In our last blog post, we looked at how we can identify your big spenders in your cloud deployment. In this post, we’ll take a look at strategies to make your cloud spend more efficient.
One of the keys to maximising the efficiency of your workloads in Cloud is to actually understand what they consume and how they consume them. If you don’t understand how your application behaves, and simply plan your cloud deployment based on the highest possible peak that it could reach, then you will likely have highly inefficiency consumption and end up wasting money on underutilised resources. Cloud consumption is charged based on unit consumption or unit consumption over time. When you get charged $3/hour to run your web server VM, then you really want to be using as much performance of that VM as possible, because if you use 0%, or 99%, you’re still being charged $3/hour.
Building for clouds
Despite all the flexibility that cloud gives us, few clouds offer the capability to add CPUs and memory to a running system without interruption, and even fewer guest operating systems reliably support it. Generally speaking, scaling up a server is an event that requires down time. So when you build cloud deployments you should build them using a scale out architecture. When you build applications with a scale out architecture, you simply add or remove servers to handle performance changes.
As you evaluate the best way to build a scale out architecture, it’s also important to understand what metrics you can use to determine when to scale out. It may be a very simplistic metric works for your application, you may simply deploy more servers when the CPU load of the application servers gets high. But sometimes that isn’t appropriate, in some architectures, you may have to monitor how much data is building up as unprocessed in system A, to determine when to scale system B, regardless of which scale out metric you chose and how you chose to implement it, understanding how your application performs and what the key indicators of performance bottlenecks are is critical.
Similarly, if you don’t periodically review your application behaviour and performance, you won’t be able to tune and optimise your deployment to find new efficiencies as your workloads develop.
Not everything can be made cloudy
However, it’s not always possible to change the application architecture of our cloud deployments. In those situations, we have to find more fundamental ways to save money when running workloads in the cloud. Some other key fundamentals take the key approaches of our application design and apply them generally. For example, knowing that our developers and testers only work business hours, we can schedule the start-up and shutdown of our dev and test environments to ensure that they only run when they are needed.

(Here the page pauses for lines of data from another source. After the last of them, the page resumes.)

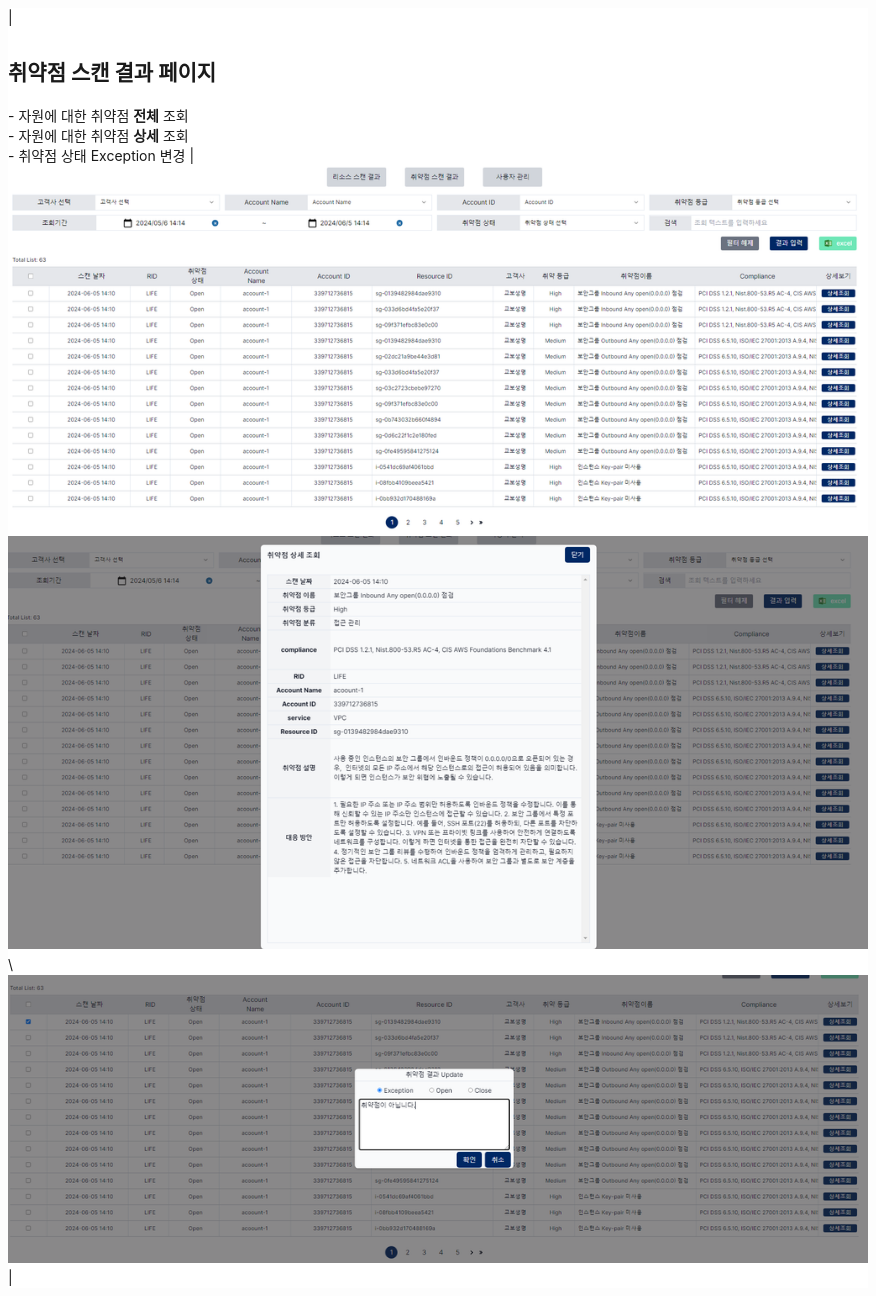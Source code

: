 | <h2>취약점 스캔 결과 페이지</h2> - 자원에 대한 취약점 <Strong>전체</Strong> 조회<br/> - 자원에 대한 취약점 <Strong>상세</Strong> 조회<br/>- 취약점 상태 Exception 변경 | ![취약점 전체 조회 페이지.png](src%2Fmain%2Fresources%2FREADME-JPG%2F%EC%B7%A8%EC%95%BD%EC%A0%90%20%EC%A0%84%EC%B2%B4%20%EC%A1%B0%ED%9A%8C%20%ED%8E%98%EC%9D%B4%EC%A7%80.png)  <br/>     ![취약점 상세 조회 모달.png](src%2Fmain%2Fresources%2FREADME-JPG%2F%EC%B7%A8%EC%95%BD%EC%A0%90%20%EC%83%81%EC%84%B8%20%EC%A1%B0%ED%9A%8C%20%EB%AA%A8%EB%8B%AC.png)<br/>   \ ![취약점 Exception 변경.png](src%2Fmain%2Fresources%2FREADME-JPG%2F%EC%B7%A8%EC%95%BD%EC%A0%90%20Exception%20%EB%B3%80%EA%B2%BD.png) | 
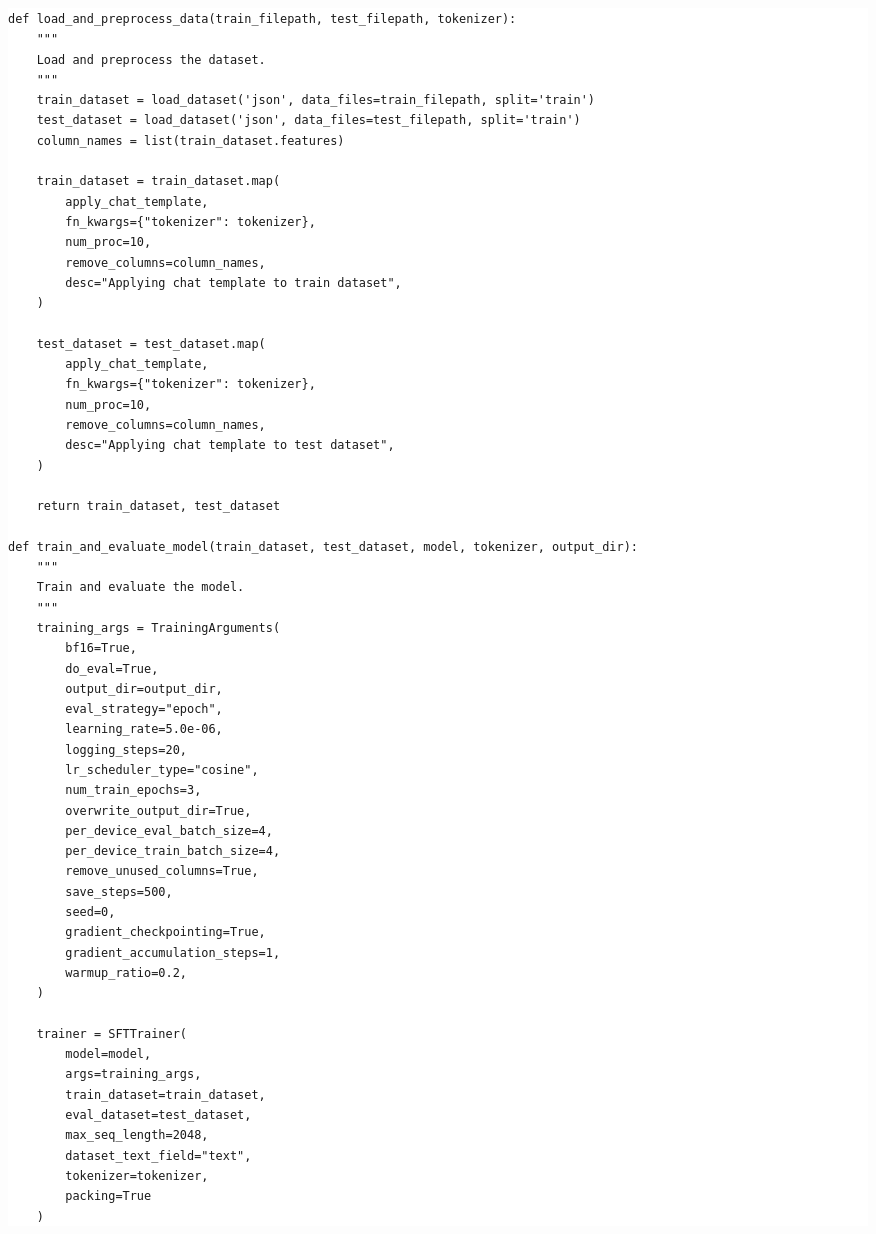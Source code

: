     def load_and_preprocess_data(train_filepath, test_filepath, tokenizer):
        """
        Load and preprocess the dataset.
        """
        train_dataset = load_dataset('json', data_files=train_filepath, split='train')
        test_dataset = load_dataset('json', data_files=test_filepath, split='train')
        column_names = list(train_dataset.features)

        train_dataset = train_dataset.map(
            apply_chat_template,
            fn_kwargs={"tokenizer": tokenizer},
            num_proc=10,
            remove_columns=column_names,
            desc="Applying chat template to train dataset",
        )

        test_dataset = test_dataset.map(
            apply_chat_template,
            fn_kwargs={"tokenizer": tokenizer},
            num_proc=10,
            remove_columns=column_names,
            desc="Applying chat template to test dataset",
        )

        return train_dataset, test_dataset

    def train_and_evaluate_model(train_dataset, test_dataset, model, tokenizer, output_dir):
        """
        Train and evaluate the model.
        """
        training_args = TrainingArguments(
            bf16=True,
            do_eval=True,
            output_dir=output_dir,
            eval_strategy="epoch",
            learning_rate=5.0e-06,
            logging_steps=20,
            lr_scheduler_type="cosine",
            num_train_epochs=3,
            overwrite_output_dir=True,
            per_device_eval_batch_size=4,
            per_device_train_batch_size=4,
            remove_unused_columns=True,
            save_steps=500,
            seed=0,
            gradient_checkpointing=True,
            gradient_accumulation_steps=1,
            warmup_ratio=0.2,
        )

        trainer = SFTTrainer(
            model=model,
            args=training_args,
            train_dataset=train_dataset,
            eval_dataset=test_dataset,
            max_seq_length=2048,
            dataset_text_field="text",
            tokenizer=tokenizer,
            packing=True
        )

We can also apply this process to user based cloud services. For some SaaS applications, cloud providers charge a prorated per user monthly fee. When consuming those services, it’s worth evaluating if you can take a just in time user provisioning approach to those applications. Provision access to the SaaS as the user needs it, then take it away after they have finished what they need to do. This is especially useful for scenarios where you use generic accounts for training, but they are only used for a week at a time, and training only happens 6-7 times a year. Rather than leaving all the accounts provisioned and active and charging in the application, provision them before training starts and deprovision them after the training ends to ensure that you are not paying per user changes for accounts that aren’t being used most of the time.
As you can see, there a number of different approaches to making your cloud spend more efficient and this blog only covers the tip of the iceberg.